* What you will do *
Of all the lines below, output only those starting at the one with "instead because of the phon's obscurity." and ending at the one with "loudness standard (with", both ends included, exactly as written.

··· Information provided

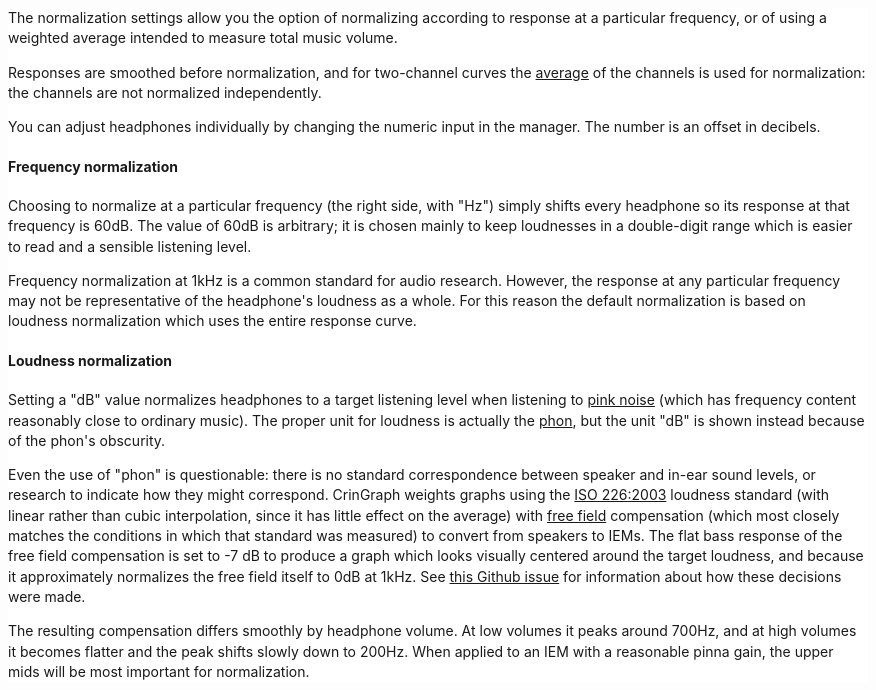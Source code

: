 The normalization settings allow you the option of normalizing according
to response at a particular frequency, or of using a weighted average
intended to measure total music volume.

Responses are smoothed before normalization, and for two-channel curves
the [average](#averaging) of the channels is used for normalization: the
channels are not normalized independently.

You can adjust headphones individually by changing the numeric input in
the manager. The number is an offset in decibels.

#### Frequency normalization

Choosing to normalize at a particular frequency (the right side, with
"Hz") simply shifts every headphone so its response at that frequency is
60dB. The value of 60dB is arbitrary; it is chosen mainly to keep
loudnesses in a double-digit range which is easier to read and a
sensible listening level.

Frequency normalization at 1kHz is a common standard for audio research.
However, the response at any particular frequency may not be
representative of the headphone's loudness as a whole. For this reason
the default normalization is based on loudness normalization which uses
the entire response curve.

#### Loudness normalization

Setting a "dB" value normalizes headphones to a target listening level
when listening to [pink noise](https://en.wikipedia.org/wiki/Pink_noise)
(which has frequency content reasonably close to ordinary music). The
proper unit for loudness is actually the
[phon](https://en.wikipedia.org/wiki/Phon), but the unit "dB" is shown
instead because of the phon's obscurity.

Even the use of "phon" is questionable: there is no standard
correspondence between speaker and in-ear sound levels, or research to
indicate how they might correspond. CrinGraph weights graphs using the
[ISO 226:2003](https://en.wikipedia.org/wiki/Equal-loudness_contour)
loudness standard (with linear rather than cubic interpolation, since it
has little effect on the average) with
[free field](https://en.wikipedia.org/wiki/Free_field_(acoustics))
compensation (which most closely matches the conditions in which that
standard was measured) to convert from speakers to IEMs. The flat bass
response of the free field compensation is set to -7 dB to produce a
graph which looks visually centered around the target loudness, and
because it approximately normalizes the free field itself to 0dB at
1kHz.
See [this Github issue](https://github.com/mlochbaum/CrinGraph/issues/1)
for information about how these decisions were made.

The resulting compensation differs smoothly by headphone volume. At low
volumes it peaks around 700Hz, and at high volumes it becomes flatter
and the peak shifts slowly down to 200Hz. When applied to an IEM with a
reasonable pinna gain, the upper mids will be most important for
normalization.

······
··· Information provided

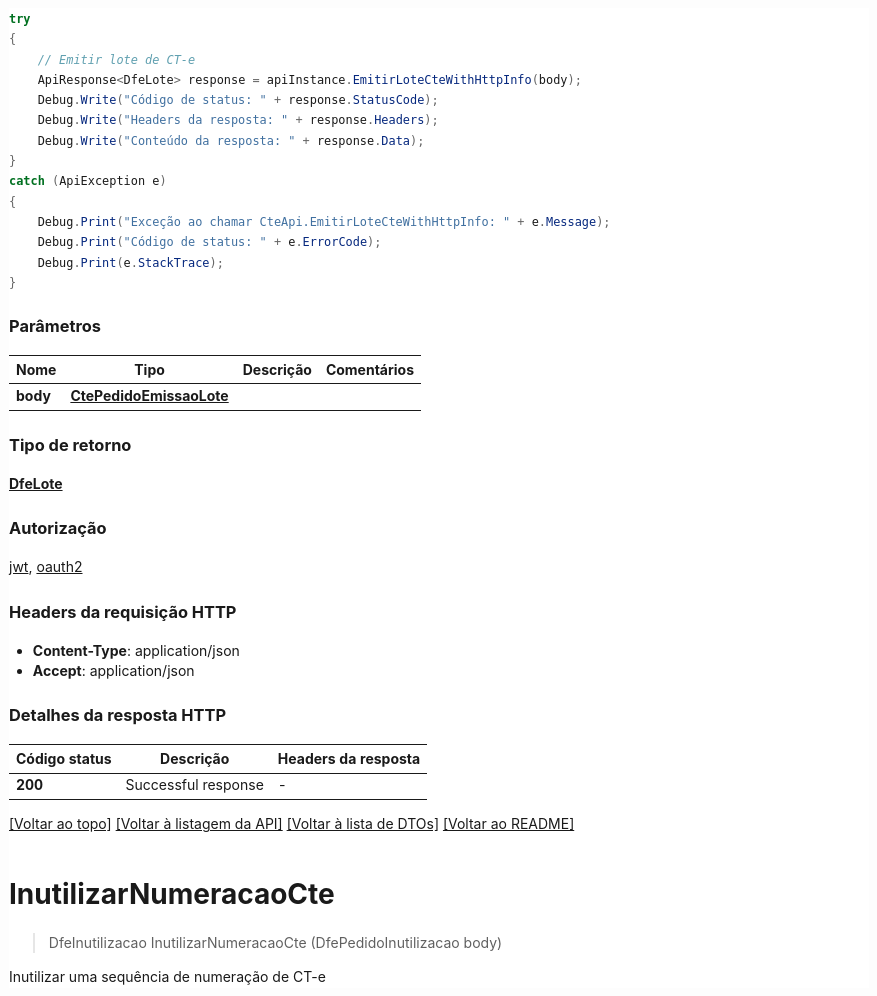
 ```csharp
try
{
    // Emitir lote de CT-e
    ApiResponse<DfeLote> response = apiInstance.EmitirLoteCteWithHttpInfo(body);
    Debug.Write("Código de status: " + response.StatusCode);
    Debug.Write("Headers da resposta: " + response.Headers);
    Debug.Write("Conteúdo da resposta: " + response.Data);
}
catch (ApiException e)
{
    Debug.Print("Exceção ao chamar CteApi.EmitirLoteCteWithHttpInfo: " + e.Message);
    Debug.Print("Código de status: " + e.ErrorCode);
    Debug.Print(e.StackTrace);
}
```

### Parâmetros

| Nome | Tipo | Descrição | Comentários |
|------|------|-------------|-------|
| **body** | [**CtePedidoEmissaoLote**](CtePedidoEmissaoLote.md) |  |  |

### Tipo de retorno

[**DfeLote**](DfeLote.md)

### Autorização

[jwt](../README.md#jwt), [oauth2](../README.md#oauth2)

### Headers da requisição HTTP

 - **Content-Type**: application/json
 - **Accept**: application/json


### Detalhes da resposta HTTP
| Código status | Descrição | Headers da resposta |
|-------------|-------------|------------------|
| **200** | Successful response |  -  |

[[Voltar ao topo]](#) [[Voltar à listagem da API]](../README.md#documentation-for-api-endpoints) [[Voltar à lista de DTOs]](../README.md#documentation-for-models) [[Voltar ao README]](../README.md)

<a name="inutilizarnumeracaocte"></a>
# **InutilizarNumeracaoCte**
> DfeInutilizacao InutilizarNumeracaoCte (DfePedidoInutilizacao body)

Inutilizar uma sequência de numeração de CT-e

······

* Expected answer *
instead because of the phon's obscurity.

Even the use of "phon" is questionable: there is no standard
correspondence between speaker and in-ear sound levels, or research to
indicate how they might correspond. CrinGraph weights graphs using the
[ISO 226:2003](https://en.wikipedia.org/wiki/Equal-loudness_contour)
loudness standard (with linear rather than cubic interpolation, since it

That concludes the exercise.